--- Assignment ---
Down to the last line, print the entries below exactly, and keep every picture out of the copy.

--- Data to process ---
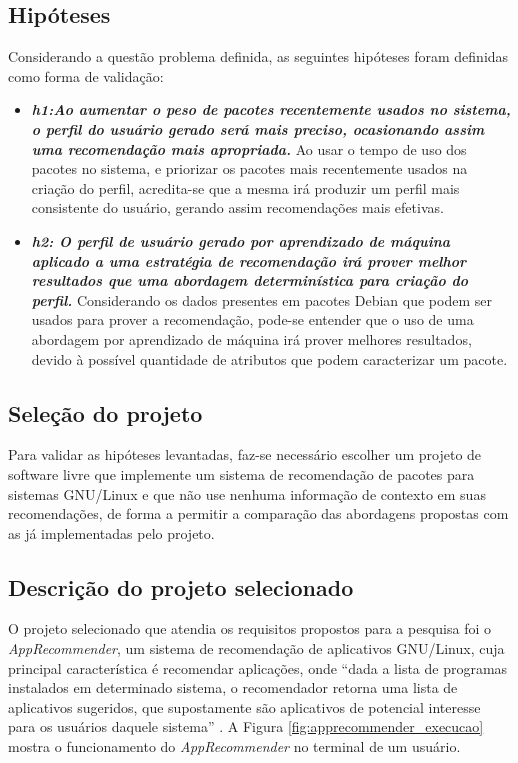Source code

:   \subsection{Hipóteses} \label{sec:hipoteses}

  Considerando a questão problema definida, as seguintes hipóteses foram definidas
  como forma de validação:

  \begin{itemize} \item \textit{\textbf{h1:Ao aumentar o peso de pacotes
  recentemente usados no sistema, o perfil do usuário gerado será mais preciso,
  ocasionando assim uma recomendação mais apropriada.}} Ao usar o tempo de uso dos
  pacotes no sistema, e priorizar os pacotes mais recentemente usados na criação
  do perfil, acredita-se que a mesma irá produzir um perfil mais
  consistente do usuário, gerando assim recomendações mais efetivas.\item
  \textit{\textbf{h2: O perfil de usuário gerado por aprendizado de máquina aplicado a uma
  estratégia de recomendação irá prover melhor resultados que uma abordagem
  determinística para criação do perfil.}}
  Considerando os dados presentes em pacotes Debian que podem ser
  usados para prover a recomendação, pode-se entender que o uso de uma abordagem
  por aprendizado de máquina irá prover melhores resultados, devido à possível
  quantidade de atributos que podem caracterizar um pacote.
  \end{itemize}

  \subsection{Seleção do projeto}

  Para validar as hipóteses levantadas, faz-se necessário escolher um projeto de
  software livre que implemente um sistema de recomendação de pacotes
  para sistemas GNU/Linux e que não use nenhuma informação de contexto em suas
  recomendações, de forma a permitir a comparação das abordagens propostas com as
  já implementadas pelo projeto.

  \subsection{Descrição do projeto selecionado}

  O projeto selecionado que atendia os requisitos propostos para a pesquisa foi o
  \textit{AppRecommender}, um sistema de recomendação de aplicativos GNU/Linux,
  cuja principal característica é recomendar aplicações,
  onde “dada a lista de programas instalados em determinado sistema, o recomendador retorna uma lista de aplicativos
  sugeridos, que supostamente são aplicativos de potencial interesse para os usuários daquele sistema”
  \cite{araujo2011apprecommender}. A Figura \ref{fig:apprecommender_execucao}
  mostra o funcionamento do \textit{AppRecommender} no terminal de um usuário.

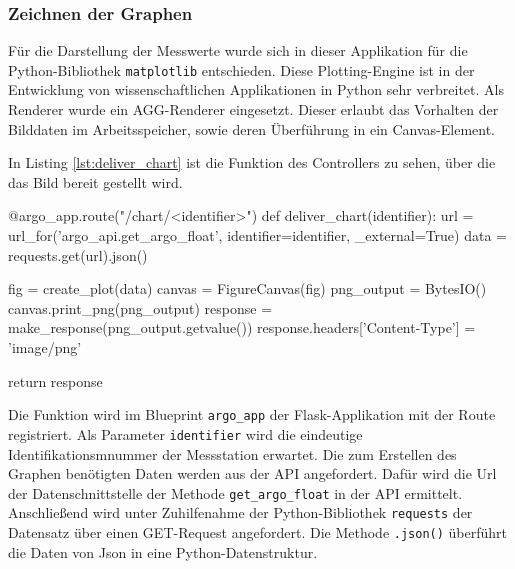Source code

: \subsubsection{Zeichnen der Graphen} \label{sec:ImplementierungPLOTS}


Für die Darstellung der Messwerte wurde sich in dieser Applikation für die Python-Bibliothek \texttt{matplotlib} entschieden.  Diese Plotting-Engine ist in der Entwicklung von wissenschaftlichen Applikationen in Python sehr verbreitet. 
Als Renderer wurde ein AGG-Renderer eingesetzt. Dieser erlaubt das Vorhalten der Bilddaten im Arbeitsspeicher, sowie deren Überführung in ein Canvas-Element.

In Listing \ref{lst:deliver_chart} ist die Funktion des Controllers zu sehen, über die das Bild bereit gestellt wird.

\begin{python}[label={lst:deliver_chart}, caption={Ausliefern eines geploteten Bildes mit Flask}]
@argo_app.route("/chart/<identifier>")
def deliver_chart(identifier):
    url = url_for('argo_api.get_argo_float', identifier=identifier, _external=True)
    data = requests.get(url).json()

    fig = create_plot(data)
    canvas = FigureCanvas(fig)
    png_output = BytesIO()
    canvas.print_png(png_output)
    response = make_response(png_output.getvalue())
    response.headers['Content-Type'] = 'image/png'

    return response
\end{python}

Die Funktion wird im Blueprint \texttt{argo\_app} der Flask-Applikation mit der Route registriert. Als Parameter \texttt{identifier}  wird die eindeutige Identifikationsmnummer der Messstation erwartet. Die zum Erstellen des Graphen benötigten Daten werden aus der API angefordert. Dafür wird die Url der Datenschnittstelle der Methode \texttt{get\_argo\_float} in der API ermittelt. Anschließend wird unter Zuhilfenahme der Python-Bibliothek \texttt{requests} der Datensatz über einen GET-Request angefordert. Die Methode \texttt{.json()} überführt die Daten von Json in eine Python-Datenstruktur.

--- Result ---
Source code

:   \subsection{Hipóteses} \label{sec:hipoteses}

  Considerando a questão problema definida, as seguintes hipóteses foram definidas
  como forma de validação:

  \begin{itemize} \item \textit{\textbf{h1:Ao aumentar o peso de pacotes
  recentemente usados no sistema, o perfil do usuário gerado será mais preciso,
  ocasionando assim uma recomendação mais apropriada.}} Ao usar o tempo de uso dos
  pacotes no sistema, e priorizar os pacotes mais recentemente usados na criação
  do perfil, acredita-se que a mesma irá produzir um perfil mais
  consistente do usuário, gerando assim recomendações mais efetivas.\item
  \textit{\textbf{h2: O perfil de usuário gerado por aprendizado de máquina aplicado a uma
  estratégia de recomendação irá prover melhor resultados que uma abordagem
  determinística para criação do perfil.}}
  Considerando os dados presentes em pacotes Debian que podem ser
  usados para prover a recomendação, pode-se entender que o uso de uma abordagem
  por aprendizado de máquina irá prover melhores resultados, devido à possível
  quantidade de atributos que podem caracterizar um pacote.
  \end{itemize}

  \subsection{Seleção do projeto}

  Para validar as hipóteses levantadas, faz-se necessário escolher um projeto de
  software livre que implemente um sistema de recomendação de pacotes
  para sistemas GNU/Linux e que não use nenhuma informação de contexto em suas
  recomendações, de forma a permitir a comparação das abordagens propostas com as
  já implementadas pelo projeto.

  \subsection{Descrição do projeto selecionado}

  O projeto selecionado que atendia os requisitos propostos para a pesquisa foi o
  \textit{AppRecommender}, um sistema de recomendação de aplicativos GNU/Linux,
  cuja principal característica é recomendar aplicações,
  onde “dada a lista de programas instalados em determinado sistema, o recomendador retorna uma lista de aplicativos
  sugeridos, que supostamente são aplicativos de potencial interesse para os usuários daquele sistema”
  \cite{araujo2011apprecommender}. A Figura \ref{fig:apprecommender_execucao}
  mostra o funcionamento do \textit{AppRecommender} no terminal de um usuário.

Source code

: \subsubsection{Zeichnen der Graphen} \label{sec:ImplementierungPLOTS}


Für die Darstellung der Messwerte wurde sich in dieser Applikation für die Python-Bibliothek \texttt{matplotlib} entschieden.  Diese Plotting-Engine ist in der Entwicklung von wissenschaftlichen Applikationen in Python sehr verbreitet. 
Als Renderer wurde ein AGG-Renderer eingesetzt. Dieser erlaubt das Vorhalten der Bilddaten im Arbeitsspeicher, sowie deren Überführung in ein Canvas-Element.

In Listing \ref{lst:deliver_chart} ist die Funktion des Controllers zu sehen, über die das Bild bereit gestellt wird.

\begin{python}[label={lst:deliver_chart}, caption={Ausliefern eines geploteten Bildes mit Flask}]
@argo_app.route("/chart/<identifier>")
def deliver_chart(identifier):
    url = url_for('argo_api.get_argo_float', identifier=identifier, _external=True)
    data = requests.get(url).json()

    fig = create_plot(data)
    canvas = FigureCanvas(fig)
    png_output = BytesIO()
    canvas.print_png(png_output)
    response = make_response(png_output.getvalue())
    response.headers['Content-Type'] = 'image/png'

    return response
\end{python}

Die Funktion wird im Blueprint \texttt{argo\_app} der Flask-Applikation mit der Route registriert. Als Parameter \texttt{identifier}  wird die eindeutige Identifikationsmnummer der Messstation erwartet. Die zum Erstellen des Graphen benötigten Daten werden aus der API angefordert. Dafür wird die Url der Datenschnittstelle der Methode \texttt{get\_argo\_float} in der API ermittelt. Anschließend wird unter Zuhilfenahme der Python-Bibliothek \texttt{requests} der Datensatz über einen GET-Request angefordert. Die Methode \texttt{.json()} überführt die Daten von Json in eine Python-Datenstruktur.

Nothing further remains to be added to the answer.